What is needed is an exact transcription of every record, minus the pictures.

[[ Data, beginning ]]

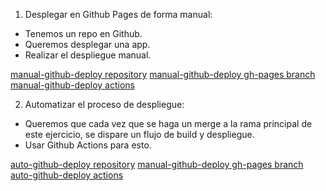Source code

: 1. Desplegar en Github Pages de forma manual:

- Tenemos un repo en Github.
- Queremos desplegar una app.
- Realizar el despliegue manual.

[manual-github-deploy repository](https://github.com/jesusbm90/manual-github-deploy)
[manual-github-deploy gh-pages branch](https://github.com/jesusbm90/manual-github-deploy/tree/gh-pages)
[manual-github-deploy actions](https://github.com/jesusbm90/manual-github-deploy/actions/workflows/pages/pages-build-deployment)

2. Automatizar el proceso de despliegue:

- Queremos que cada vez que se haga un merge a la rama principal de este ejercicio, se dispare un flujo de build y despliegue.
- Usar Github Actions para esto.

[auto-github-deploy repository](https://github.com/jesusbm90/auto-github-deploy)
[manual-github-deploy gh-pages branch](https://github.com/jesusbm90/auto-github-deploy/tree/gh-pages)
[auto-github-deploy actions](https://github.com/jesusbm90/auto-github-deploy/actions/workflows/cd.yml)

[[ Data, end ]]

**Solution for this exercise**
Source code

: 1. Desplegar en Github Pages de forma manual:

- Tenemos un repo en Github.
- Queremos desplegar una app.
- Realizar el despliegue manual.

[manual-github-deploy repository](https://github.com/jesusbm90/manual-github-deploy)
[manual-github-deploy gh-pages branch](https://github.com/jesusbm90/manual-github-deploy/tree/gh-pages)
[manual-github-deploy actions](https://github.com/jesusbm90/manual-github-deploy/actions/workflows/pages/pages-build-deployment)

2. Automatizar el proceso de despliegue:

- Queremos que cada vez que se haga un merge a la rama principal de este ejercicio, se dispare un flujo de build y despliegue.
- Usar Github Actions para esto.

[auto-github-deploy repository](https://github.com/jesusbm90/auto-github-deploy)
[manual-github-deploy gh-pages branch](https://github.com/jesusbm90/auto-github-deploy/tree/gh-pages)
[auto-github-deploy actions](https://github.com/jesusbm90/auto-github-deploy/actions/workflows/cd.yml)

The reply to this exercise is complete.